## TASK
Return every line from the one with "tag would be, e.g." through the one with "This is the", inclusive, exactly as it appears below.

[[ MATERIAL PROVIDED open ]]

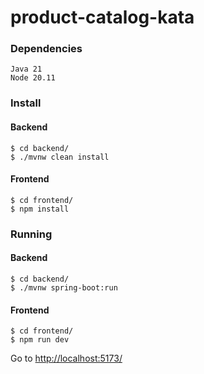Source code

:# product-catalog-kata

### Dependencies
```plain
Java 21
Node 20.11
```

### Install
#### Backend
```shell
$ cd backend/
$ ./mvnw clean install
```
#### Frontend
```shell
$ cd frontend/
$ npm install
```

### Running
#### Backend
```shell
$ cd backend/
$ ./mvnw spring-boot:run
```
#### Frontend
```shell
$ cd frontend/
$ npm run dev
```

Go to [ http://localhost:5173/]( http://localhost:5173/)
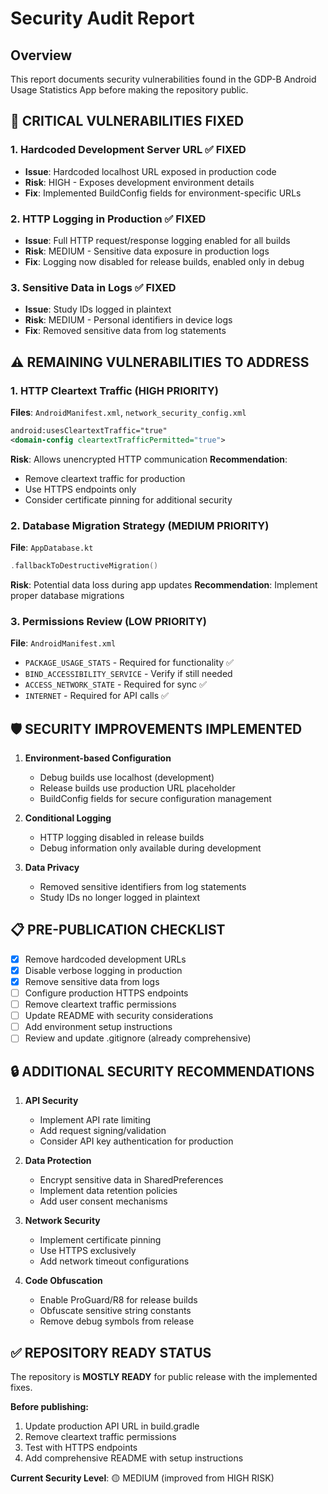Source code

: # Security Audit Report

## Overview
This report documents security vulnerabilities found in the GDP-B Android Usage Statistics App before making the repository public.

## 🚨 CRITICAL VULNERABILITIES FIXED

### 1. Hardcoded Development Server URL ✅ FIXED
- **Issue**: Hardcoded localhost URL exposed in production code
- **Risk**: HIGH - Exposes development environment details
- **Fix**: Implemented BuildConfig fields for environment-specific URLs

### 2. HTTP Logging in Production ✅ FIXED  
- **Issue**: Full HTTP request/response logging enabled for all builds
- **Risk**: MEDIUM - Sensitive data exposure in production logs
- **Fix**: Logging now disabled for release builds, enabled only in debug

### 3. Sensitive Data in Logs ✅ FIXED
- **Issue**: Study IDs logged in plaintext
- **Risk**: MEDIUM - Personal identifiers in device logs
- **Fix**: Removed sensitive data from log statements

## ⚠️ REMAINING VULNERABILITIES TO ADDRESS

### 1. HTTP Cleartext Traffic (HIGH PRIORITY)
**Files**: `AndroidManifest.xml`, `network_security_config.xml`
```xml
android:usesCleartextTraffic="true"
<domain-config cleartextTrafficPermitted="true">
```
**Risk**: Allows unencrypted HTTP communication
**Recommendation**: 
- Remove cleartext traffic for production
- Use HTTPS endpoints only
- Consider certificate pinning for additional security

### 2. Database Migration Strategy (MEDIUM PRIORITY)
**File**: `AppDatabase.kt`
```kotlin
.fallbackToDestructiveMigration()
```
**Risk**: Potential data loss during app updates
**Recommendation**: Implement proper database migrations

### 3. Permissions Review (LOW PRIORITY)
**File**: `AndroidManifest.xml`
- `PACKAGE_USAGE_STATS` - Required for functionality ✅
- `BIND_ACCESSIBILITY_SERVICE` - Verify if still needed
- `ACCESS_NETWORK_STATE` - Required for sync ✅
- `INTERNET` - Required for API calls ✅

## 🛡️ SECURITY IMPROVEMENTS IMPLEMENTED

1. **Environment-based Configuration**
   - Debug builds use localhost (development)
   - Release builds use production URL placeholder
   - BuildConfig fields for secure configuration management

2. **Conditional Logging**
   - HTTP logging disabled in release builds
   - Debug information only available during development

3. **Data Privacy**
   - Removed sensitive identifiers from log statements
   - Study IDs no longer logged in plaintext

## 📋 PRE-PUBLICATION CHECKLIST

- [x] Remove hardcoded development URLs
- [x] Disable verbose logging in production
- [x] Remove sensitive data from logs
- [ ] Configure production HTTPS endpoints
- [ ] Remove cleartext traffic permissions
- [ ] Update README with security considerations
- [ ] Add environment setup instructions
- [ ] Review and update .gitignore (already comprehensive)

## 🔒 ADDITIONAL SECURITY RECOMMENDATIONS

1. **API Security**
   - Implement API rate limiting
   - Add request signing/validation
   - Consider API key authentication for production

2. **Data Protection**
   - Encrypt sensitive data in SharedPreferences
   - Implement data retention policies
   - Add user consent mechanisms

3. **Network Security**
   - Implement certificate pinning
   - Use HTTPS exclusively
   - Add network timeout configurations

4. **Code Obfuscation**
   - Enable ProGuard/R8 for release builds
   - Obfuscate sensitive string constants
   - Remove debug symbols from release

## ✅ REPOSITORY READY STATUS

The repository is **MOSTLY READY** for public release with the implemented fixes. 

**Before publishing:**
1. Update production API URL in build.gradle
2. Remove cleartext traffic permissions
3. Test with HTTPS endpoints
4. Add comprehensive README with setup instructions

**Current Security Level**: 🟡 MEDIUM (improved from HIGH RISK)
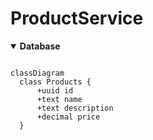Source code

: # ProductService

<details open="">

 <summary><b>Database</b></summary>
  
  ```mermaid

classDiagram
    class Products {
        +uuid id
        +text name
        +text description
        +decimal price
    }
```
  
</details>
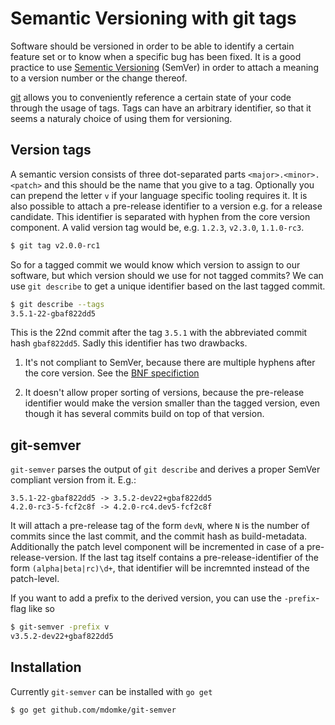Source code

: # Semantic Versioning with git tags

Software should be versioned in order to be able to identify a certain
feature set or to know when a specific bug has been fixed. It is a good
practice to use [Sementic Versioning](https://semver.org/) (SemVer) in
order to attach a meaning to a version number or the change thereof.

[git](https://git-scm.com/) allows you to conveniently reference a certain
state of your code through the usage of tags. Tags can have an arbitrary
identifier, so that it seems a naturaly choice of using them for versioning.

## Version tags

A semantic version consists of three dot-separated parts `<major>.<minor>.<patch>`
and this should be the name that you give to a tag. Optionally you can prepend
the letter `v` if your language specific tooling requires it. It is also possible
to attach a pre-release identifier to a version e.g. for a release candidate. This
identifier is separated with hyphen from the core version component. A valid version
tag would be, e.g. `1.2.3`, `v2.3.0`, `1.1.0-rc3`.

```sh
$ git tag v2.0.0-rc1
```

So for a tagged commit we would know which version to assign to our software, but
which version should we use for not tagged commits? We can use `git describe` to
get a unique identifier based on the last tagged commit.

```sh
$ git describe --tags
3.5.1-22-gbaf822dd5
```

This is the 22nd commit after the tag `3.5.1` with the abbreviated commit hash `gbaf822dd5`.
Sadly this identifier has two drawbacks.

1. It's not compliant to SemVer, because there are multiple hyphens after the core version.
   See the [BNF specifiction](https://github.com/semver/semver/blob/master/semver.md#backusnaur-form-grammar-for-valid-semver-versions)

2. It doesn't allow proper sorting of versions, because the pre-release identifier would
   make the version smaller than the tagged version, even though it has several commits build
   on top of that version.

## git-semver

`git-semver` parses the output of `git describe` and derives a proper SemVer compliant
version from it. E.g.:

```
3.5.1-22-gbaf822dd5 -> 3.5.2-dev22+gbaf822dd5
4.2.0-rc3-5-fcf2c8f -> 4.2.0-rc4.dev5-fcf2c8f
```

It will attach a pre-release tag of the form `devN`, where `N` is the number of commits
since the last commit, and the commit hash as build-metadata. Additionally the patch level
component will be incremented in case of a pre-release-version. If the last tag itself
contains a pre-release-identifier of the form `(alpha|beta|rc)\d+`, that identifier will
be incremnted instead of the patch-level.

If you want to add a prefix to the derived version, you can use the `-prefix`-flag like so

```sh
$ git-semver -prefix v
v3.5.2-dev22+gbaf822dd5
```

## Installation

Currently `git-semver` can be installed with `go get`

```sh
$ go get github.com/mdomke/git-semver
```
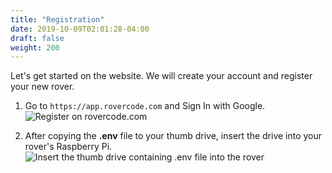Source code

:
 ```yaml
---
title: "Registration"
date: 2019-10-09T02:01:28-04:00
draft: false
weight: 200
---
```


Let's get started on the website. We will create your account and register your new rover.

1. Go to `https://app.rovercode.com` and Sign In with Google.
   ![Register on rovercode.com](/images/register/RovercodeRegistration.png "rovercode.com login page")

2. After copying the **.env** file to your thumb drive, insert the drive into your rover's Raspberry Pi.
   ![Insert the thumb drive containing .env file into the rover](/images/start/31_ThumbDrive.jpg "Thumb drive in rover")
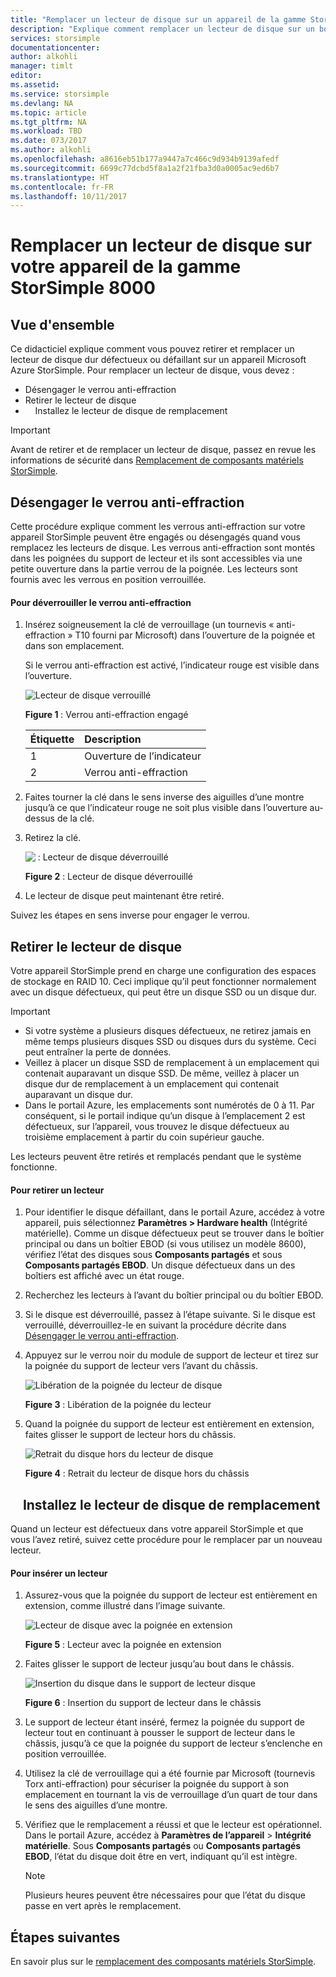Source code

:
 ```yaml
---
title: "Remplacer un lecteur de disque sur un appareil de la gamme StorSimple 8000 | Microsoft Docs"
description: "Explique comment remplacer un lecteur de disque sur un boîtier principal ou EBOD StorSimple."
services: storsimple
documentationcenter: 
author: alkohli
manager: timlt
editor: 
ms.assetid: 
ms.service: storsimple
ms.devlang: NA
ms.topic: article
ms.tgt_pltfrm: NA
ms.workload: TBD
ms.date: 073/2017
ms.author: alkohli
ms.openlocfilehash: a8616eb51b177a9447a7c466c9d934b9139afedf
ms.sourcegitcommit: 6699c77dcbd5f8a1a2f21fba3d0a0005ac9ed6b7
ms.translationtype: HT
ms.contentlocale: fr-FR
ms.lasthandoff: 10/11/2017
---
```

# <a name="replace-a-disk-drive-on-your-storsimple-8000-series-device"></a>Remplacer un lecteur de disque sur votre appareil de la gamme StorSimple 8000

## <a name="overview"></a>Vue d'ensemble
Ce didacticiel explique comment vous pouvez retirer et remplacer un lecteur de disque dur défectueux ou défaillant sur un appareil Microsoft Azure StorSimple. Pour remplacer un lecteur de disque, vous devez :

* Désengager le verrou anti-effraction
* Retirer le lecteur de disque
*     Installez le lecteur de disque de remplacement

> [!IMPORTANT]
> Avant de retirer et de remplacer un lecteur de disque, passez en revue les informations de sécurité dans [Remplacement de composants matériels StorSimple](storsimple-8000-hardware-component-replacement.md).
 

## <a name="disengage-the-antitamper-lock"></a>Désengager le verrou anti-effraction
Cette procédure explique comment les verrous anti-effraction sur votre appareil StorSimple peuvent être engagés ou désengagés quand vous remplacez les lecteurs de disque. Les verrous anti-effraction sont montés dans les poignées du support de lecteur et ils sont accessibles via une petite ouverture dans la partie verrou de la poignée. Les lecteurs sont fournis avec les verrous en position verrouillée.

#### <a name="to-unlock-the-antitamper-lock"></a>Pour déverrouiller le verrou anti-effraction
1. Insérez soigneusement la clé de verrouillage (un tournevis « anti-effraction » T10 fourni par Microsoft) dans l’ouverture de la poignée et dans son emplacement. 
   
   Si le verrou anti-effraction est activé, l’indicateur rouge est visible dans l’ouverture.
  
    ![Lecteur de disque verrouillé](./media/storsimple-disk-drive-replacement/IC741056.png)
   
    **Figure 1** : Verrou anti-effraction engagé
   
   | Étiquette | Description |
   |:--- |:--- |
   | 1 |Ouverture de l’indicateur |
   | 2 |Verrou anti-effraction |
2. Faites tourner la clé dans le sens inverse des aiguilles d’une montre jusqu’à ce que l’indicateur rouge ne soit plus visible dans l’ouverture au-dessus de la clé.
3. Retirez la clé.
   
    ![ : Lecteur de disque déverrouillé](./media/storsimple-disk-drive-replacement/IC741057.png)
   
    **Figure 2** : Lecteur de disque déverrouillé
4. Le lecteur de disque peut maintenant être retiré.

Suivez les étapes en sens inverse pour engager le verrou.

## <a name="remove-the-disk-drive"></a>Retirer le lecteur de disque
Votre appareil StorSimple prend en charge une configuration des espaces de stockage en RAID 10. Ceci implique qu’il peut fonctionner normalement avec un disque défectueux, qui peut être un disque SSD ou un disque dur.

> [!IMPORTANT]
> * Si votre système a plusieurs disques défectueux, ne retirez jamais en même temps plusieurs disques SSD ou disques durs du système. Ceci peut entraîner la perte de données.
> * Veillez à placer un disque SSD de remplacement à un emplacement qui contenait auparavant un disque SSD. De même, veillez à placer un disque dur de remplacement à un emplacement qui contenait auparavant un disque dur.
> * Dans le portail Azure, les emplacements sont numérotés de 0 à 11. Par conséquent, si le portail indique qu’un disque à l’emplacement 2 est défectueux, sur l’appareil, vous trouvez le disque défectueux au troisième emplacement à partir du coin supérieur gauche.
> 
> 

Les lecteurs peuvent être retirés et remplacés pendant que le système fonctionne.

#### <a name="to-remove-a-drive"></a>Pour retirer un lecteur
1. Pour identifier le disque défaillant, dans le portail Azure, accédez à votre appareil, puis sélectionnez **Paramètres > Hardware health** (Intégrité matérielle). Comme un disque défectueux peut se trouver dans le boîtier principal ou dans un boîtier EBOD (si vous utilisez un modèle 8600), vérifiez l’état des disques sous **Composants partagés** et sous **Composants partagés EBOD**. Un disque défectueux dans un des boîtiers est affiché avec un état rouge.
2. Recherchez les lecteurs à l’avant du boîtier principal ou du boîtier EBOD. 
3. Si le disque est déverrouillé, passez à l’étape suivante. Si le disque est verrouillé, déverrouillez-le en suivant la procédure décrite dans [Désengager le verrou anti-effraction](#disengage-the-antitamper-lock).
4. Appuyez sur le verrou noir du module de support de lecteur et tirez sur la poignée du support de lecteur vers l’avant du châssis.
   
    ![Libération de la poignée du lecteur de disque](./media/storsimple-disk-drive-replacement/IC741051.png)
   
    **Figure 3** : Libération de la poignée du lecteur
5. Quand la poignée du support de lecteur est entièrement en extension, faites glisser le support de lecteur hors du châssis. 
   
    ![Retrait du disque hors du lecteur de disque](./media/storsimple-disk-drive-replacement/IC741052.png)
   
    **Figure 4** : Retrait du lecteur de disque hors du châssis

## <a name="install-the-replacement-disk-drive"></a>    Installez le lecteur de disque de remplacement
Quand un lecteur est défectueux dans votre appareil StorSimple et que vous l’avez retiré, suivez cette procédure pour le remplacer par un nouveau lecteur.

#### <a name="to-insert-a-drive"></a>Pour insérer un lecteur
1. Assurez-vous que la poignée du support de lecteur est entièrement en extension, comme illustré dans l’image suivante.
   
    ![Lecteur de disque avec la poignée en extension](./media/storsimple-disk-drive-replacement/IC741044.png)
   
    **Figure 5** : Lecteur avec la poignée en extension
2. Faites glisser le support de lecteur jusqu’au bout dans le châssis.
   
    ![Insertion du disque dans le support de lecteur disque](./media/storsimple-disk-drive-replacement/IC741045.png)
   
    **Figure 6** : Insertion du support de lecteur dans le châssis
3. Le support de lecteur étant inséré, fermez la poignée du support de lecteur tout en continuant à pousser le support de lecteur dans le châssis, jusqu’à ce que la poignée du support de lecteur s’enclenche en position verrouillée.
4. Utilisez la clé de verrouillage qui a été fournie par Microsoft (tournevis Torx anti-effraction) pour sécuriser la poignée du support à son emplacement en tournant la vis de verrouillage d’un quart de tour dans le sens des aiguilles d’une montre.
5. Vérifiez que le remplacement a réussi et que le lecteur est opérationnel. Dans le portail Azure, accédez à **Paramètres de l’appareil** > **Intégrité matérielle**. Sous **Composants partagés** ou **Composants partagés EBOD**, l’état du disque doit être en vert, indiquant qu’il est intègre.

   
   > [!NOTE]
   > Plusieurs heures peuvent être nécessaires pour que l’état du disque passe en vert après le remplacement.
  
## <a name="next-steps"></a>Étapes suivantes
En savoir plus sur le [remplacement des composants matériels StorSimple](storsimple-8000-hardware-component-replacement.md).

[[ MATERIAL PROVIDED closed ]]

## RESULT
tag would be, e.g. `1.2.3`, `v2.3.0`, `1.1.0-rc3`.

```sh
$ git tag v2.0.0-rc1
```

So for a tagged commit we would know which version to assign to our software, but
which version should we use for not tagged commits? We can use `git describe` to
get a unique identifier based on the last tagged commit.

```sh
$ git describe --tags
3.5.1-22-gbaf822dd5
```

This is the 22nd commit after the tag `3.5.1` with the abbreviated commit hash `gbaf822dd5`.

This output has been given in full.